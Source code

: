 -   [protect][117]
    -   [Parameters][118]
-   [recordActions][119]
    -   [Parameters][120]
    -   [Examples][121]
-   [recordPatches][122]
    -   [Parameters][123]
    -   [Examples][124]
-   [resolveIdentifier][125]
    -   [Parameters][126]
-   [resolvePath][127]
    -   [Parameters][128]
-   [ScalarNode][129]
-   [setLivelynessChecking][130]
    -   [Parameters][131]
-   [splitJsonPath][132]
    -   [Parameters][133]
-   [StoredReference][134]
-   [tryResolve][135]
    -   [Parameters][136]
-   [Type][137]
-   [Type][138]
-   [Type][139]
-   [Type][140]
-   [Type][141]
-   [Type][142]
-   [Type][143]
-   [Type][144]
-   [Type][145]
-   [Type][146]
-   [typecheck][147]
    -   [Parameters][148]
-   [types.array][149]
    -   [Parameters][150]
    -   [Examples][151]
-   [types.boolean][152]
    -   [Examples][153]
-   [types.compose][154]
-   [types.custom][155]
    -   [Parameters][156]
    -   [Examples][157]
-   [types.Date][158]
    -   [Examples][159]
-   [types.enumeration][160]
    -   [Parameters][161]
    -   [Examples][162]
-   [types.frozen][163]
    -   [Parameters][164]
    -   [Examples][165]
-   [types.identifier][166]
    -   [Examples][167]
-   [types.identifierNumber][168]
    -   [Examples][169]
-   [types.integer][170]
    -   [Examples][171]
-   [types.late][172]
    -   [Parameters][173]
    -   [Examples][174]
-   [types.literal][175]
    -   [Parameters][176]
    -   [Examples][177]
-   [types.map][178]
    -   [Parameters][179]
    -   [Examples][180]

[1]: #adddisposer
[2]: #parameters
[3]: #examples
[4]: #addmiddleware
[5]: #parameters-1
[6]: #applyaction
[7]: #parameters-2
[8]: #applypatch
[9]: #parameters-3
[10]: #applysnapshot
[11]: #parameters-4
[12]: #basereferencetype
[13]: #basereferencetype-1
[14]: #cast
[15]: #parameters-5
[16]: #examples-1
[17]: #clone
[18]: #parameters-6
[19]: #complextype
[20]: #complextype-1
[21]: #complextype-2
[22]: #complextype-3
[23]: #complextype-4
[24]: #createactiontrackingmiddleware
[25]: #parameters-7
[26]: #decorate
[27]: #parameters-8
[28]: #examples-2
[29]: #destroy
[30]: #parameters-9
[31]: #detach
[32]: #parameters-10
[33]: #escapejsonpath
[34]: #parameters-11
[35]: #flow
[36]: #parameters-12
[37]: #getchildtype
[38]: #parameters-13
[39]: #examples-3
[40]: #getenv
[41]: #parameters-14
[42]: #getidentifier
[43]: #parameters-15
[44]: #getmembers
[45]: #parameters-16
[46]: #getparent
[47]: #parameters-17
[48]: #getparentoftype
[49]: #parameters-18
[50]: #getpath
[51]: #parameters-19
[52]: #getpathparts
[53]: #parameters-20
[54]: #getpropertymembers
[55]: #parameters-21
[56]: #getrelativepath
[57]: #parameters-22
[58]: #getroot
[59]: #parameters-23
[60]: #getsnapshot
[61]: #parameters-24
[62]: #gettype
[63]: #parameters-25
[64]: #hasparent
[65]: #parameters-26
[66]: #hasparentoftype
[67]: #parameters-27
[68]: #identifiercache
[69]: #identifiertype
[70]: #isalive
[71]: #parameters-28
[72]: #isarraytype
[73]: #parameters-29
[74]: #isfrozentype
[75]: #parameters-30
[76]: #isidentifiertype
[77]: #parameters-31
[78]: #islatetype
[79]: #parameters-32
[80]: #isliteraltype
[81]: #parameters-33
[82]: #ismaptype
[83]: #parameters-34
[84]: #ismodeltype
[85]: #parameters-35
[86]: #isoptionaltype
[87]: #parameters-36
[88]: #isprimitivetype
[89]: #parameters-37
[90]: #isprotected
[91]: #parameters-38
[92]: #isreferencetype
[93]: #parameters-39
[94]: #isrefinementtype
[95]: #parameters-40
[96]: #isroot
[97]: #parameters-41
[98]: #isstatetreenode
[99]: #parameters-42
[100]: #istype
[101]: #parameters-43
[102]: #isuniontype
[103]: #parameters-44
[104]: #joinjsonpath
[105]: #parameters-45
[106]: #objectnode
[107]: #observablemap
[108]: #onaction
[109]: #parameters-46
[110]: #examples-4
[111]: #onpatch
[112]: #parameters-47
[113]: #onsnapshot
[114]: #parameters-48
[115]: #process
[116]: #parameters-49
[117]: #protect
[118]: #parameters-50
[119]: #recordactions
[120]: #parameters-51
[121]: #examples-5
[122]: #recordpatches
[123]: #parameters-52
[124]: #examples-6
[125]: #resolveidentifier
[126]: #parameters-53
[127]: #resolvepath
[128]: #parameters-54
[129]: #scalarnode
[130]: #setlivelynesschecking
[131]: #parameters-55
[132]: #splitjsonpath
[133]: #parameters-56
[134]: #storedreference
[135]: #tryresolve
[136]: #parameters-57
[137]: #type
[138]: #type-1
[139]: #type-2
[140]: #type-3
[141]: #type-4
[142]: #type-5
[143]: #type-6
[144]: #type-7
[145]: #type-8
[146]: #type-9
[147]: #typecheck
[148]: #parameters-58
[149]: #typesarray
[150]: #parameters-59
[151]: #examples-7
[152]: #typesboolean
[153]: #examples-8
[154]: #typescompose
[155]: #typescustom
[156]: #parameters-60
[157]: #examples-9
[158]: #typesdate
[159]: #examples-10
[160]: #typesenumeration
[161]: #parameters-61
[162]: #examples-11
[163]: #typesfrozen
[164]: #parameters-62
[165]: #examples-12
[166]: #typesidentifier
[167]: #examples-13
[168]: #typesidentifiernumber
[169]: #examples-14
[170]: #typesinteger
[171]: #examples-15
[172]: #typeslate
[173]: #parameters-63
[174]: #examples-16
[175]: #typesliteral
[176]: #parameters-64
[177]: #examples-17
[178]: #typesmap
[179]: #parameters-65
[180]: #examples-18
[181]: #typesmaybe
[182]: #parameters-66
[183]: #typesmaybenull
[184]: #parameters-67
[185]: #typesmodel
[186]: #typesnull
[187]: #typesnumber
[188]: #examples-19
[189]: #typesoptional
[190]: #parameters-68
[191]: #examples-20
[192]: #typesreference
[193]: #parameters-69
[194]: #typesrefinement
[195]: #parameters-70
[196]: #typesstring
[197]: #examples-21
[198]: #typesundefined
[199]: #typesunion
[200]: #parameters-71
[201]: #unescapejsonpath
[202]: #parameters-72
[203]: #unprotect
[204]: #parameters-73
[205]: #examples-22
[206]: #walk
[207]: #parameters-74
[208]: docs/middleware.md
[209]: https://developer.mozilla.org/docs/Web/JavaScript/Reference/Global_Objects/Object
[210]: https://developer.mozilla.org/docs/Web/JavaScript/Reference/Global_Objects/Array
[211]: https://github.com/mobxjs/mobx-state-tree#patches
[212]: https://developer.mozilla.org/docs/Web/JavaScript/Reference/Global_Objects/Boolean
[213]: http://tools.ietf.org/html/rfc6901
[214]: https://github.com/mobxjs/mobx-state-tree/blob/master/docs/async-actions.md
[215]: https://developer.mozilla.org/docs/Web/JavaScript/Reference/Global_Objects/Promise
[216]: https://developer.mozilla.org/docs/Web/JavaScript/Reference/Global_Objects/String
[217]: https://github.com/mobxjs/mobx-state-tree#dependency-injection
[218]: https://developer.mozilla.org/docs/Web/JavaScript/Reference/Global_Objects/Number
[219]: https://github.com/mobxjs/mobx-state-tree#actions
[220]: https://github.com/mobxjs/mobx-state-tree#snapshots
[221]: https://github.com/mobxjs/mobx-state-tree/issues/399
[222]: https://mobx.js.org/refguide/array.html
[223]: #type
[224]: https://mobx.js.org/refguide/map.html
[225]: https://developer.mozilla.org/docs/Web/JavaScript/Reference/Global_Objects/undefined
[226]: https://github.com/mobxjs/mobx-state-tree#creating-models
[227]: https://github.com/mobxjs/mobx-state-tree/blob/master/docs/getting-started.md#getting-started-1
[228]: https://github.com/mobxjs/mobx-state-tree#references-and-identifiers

•••

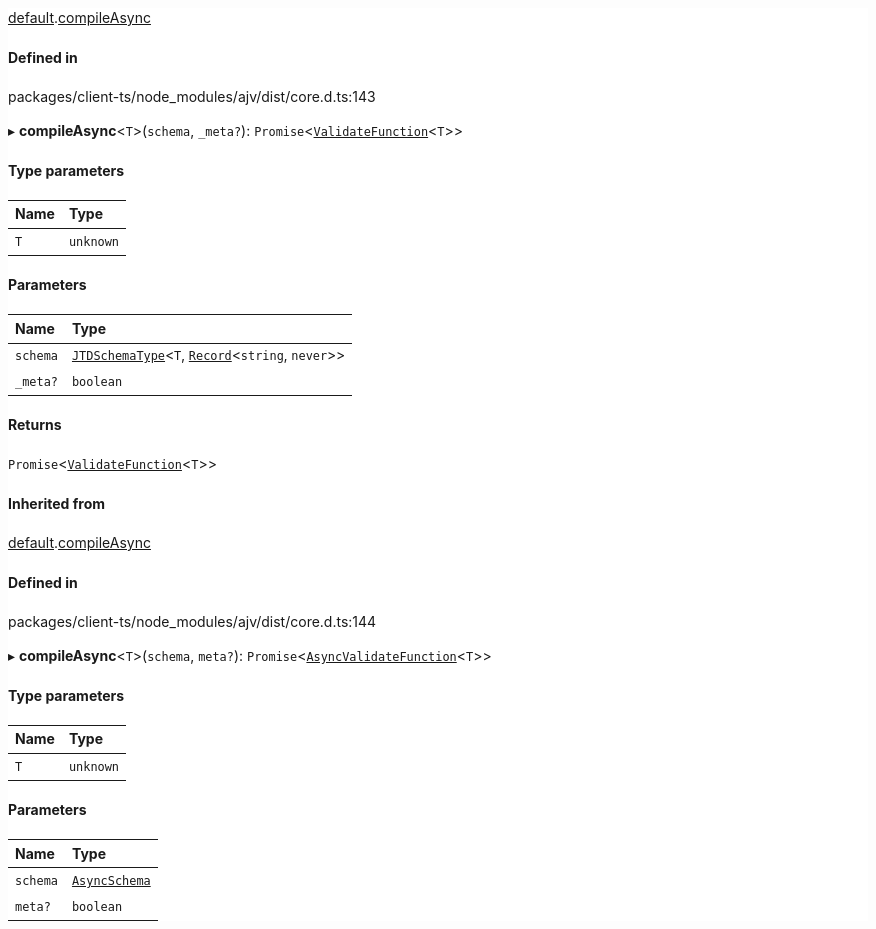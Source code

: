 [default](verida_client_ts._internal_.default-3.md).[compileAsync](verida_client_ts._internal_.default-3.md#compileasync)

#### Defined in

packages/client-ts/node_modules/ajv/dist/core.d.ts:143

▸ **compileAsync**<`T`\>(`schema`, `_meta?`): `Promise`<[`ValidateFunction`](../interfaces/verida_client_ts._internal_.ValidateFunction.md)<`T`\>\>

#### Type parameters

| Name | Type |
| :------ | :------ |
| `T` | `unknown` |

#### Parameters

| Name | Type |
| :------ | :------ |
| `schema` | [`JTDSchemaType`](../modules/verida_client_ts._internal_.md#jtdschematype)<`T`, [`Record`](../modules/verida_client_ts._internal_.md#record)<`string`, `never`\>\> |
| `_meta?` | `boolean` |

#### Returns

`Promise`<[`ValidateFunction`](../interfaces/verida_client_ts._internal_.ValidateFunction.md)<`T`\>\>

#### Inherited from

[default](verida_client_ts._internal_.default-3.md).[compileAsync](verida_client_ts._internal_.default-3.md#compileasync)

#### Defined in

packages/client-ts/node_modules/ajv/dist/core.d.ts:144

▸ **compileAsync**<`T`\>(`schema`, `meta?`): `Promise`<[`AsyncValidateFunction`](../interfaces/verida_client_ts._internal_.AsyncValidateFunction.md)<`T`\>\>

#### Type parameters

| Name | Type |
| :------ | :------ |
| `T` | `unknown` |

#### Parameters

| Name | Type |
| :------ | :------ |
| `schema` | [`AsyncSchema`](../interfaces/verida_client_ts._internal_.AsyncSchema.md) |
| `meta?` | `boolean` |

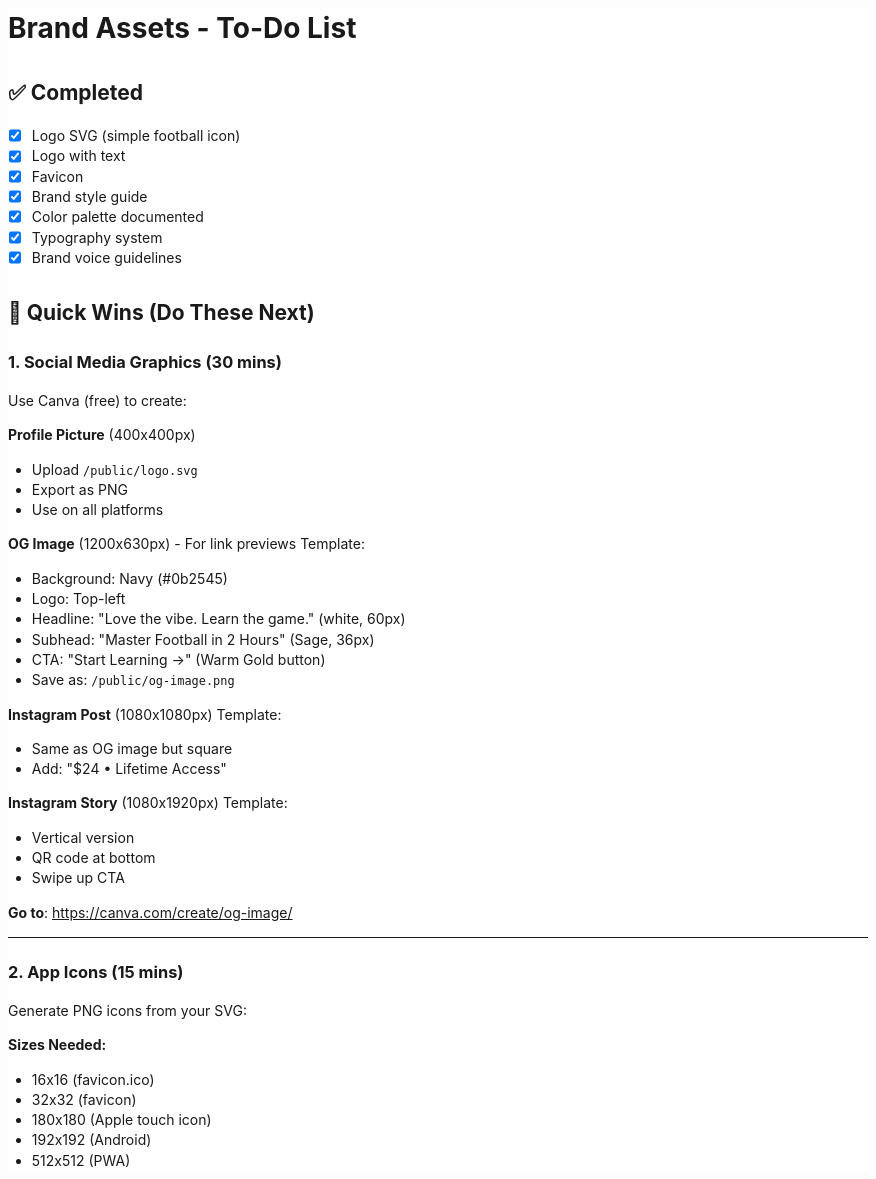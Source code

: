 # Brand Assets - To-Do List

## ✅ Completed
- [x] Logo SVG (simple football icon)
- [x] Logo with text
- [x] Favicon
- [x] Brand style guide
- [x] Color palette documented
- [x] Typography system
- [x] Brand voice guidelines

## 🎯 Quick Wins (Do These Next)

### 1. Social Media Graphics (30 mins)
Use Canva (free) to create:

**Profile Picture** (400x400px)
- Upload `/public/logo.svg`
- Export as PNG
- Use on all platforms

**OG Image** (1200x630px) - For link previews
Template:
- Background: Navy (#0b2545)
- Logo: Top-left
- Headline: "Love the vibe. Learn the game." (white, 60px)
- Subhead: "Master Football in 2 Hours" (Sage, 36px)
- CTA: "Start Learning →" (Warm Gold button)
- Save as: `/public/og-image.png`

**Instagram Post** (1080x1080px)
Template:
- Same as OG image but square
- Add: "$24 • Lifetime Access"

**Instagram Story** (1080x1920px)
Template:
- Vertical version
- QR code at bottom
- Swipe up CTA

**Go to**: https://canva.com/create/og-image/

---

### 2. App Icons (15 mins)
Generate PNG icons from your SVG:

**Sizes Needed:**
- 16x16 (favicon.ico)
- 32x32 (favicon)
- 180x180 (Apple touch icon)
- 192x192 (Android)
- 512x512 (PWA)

•••

§ **THE TASK**
Report each line above that includes the string "from".

§ **RESULT OF THE EXERCISE**
#### Inherited from
Generate PNG icons from your SVG:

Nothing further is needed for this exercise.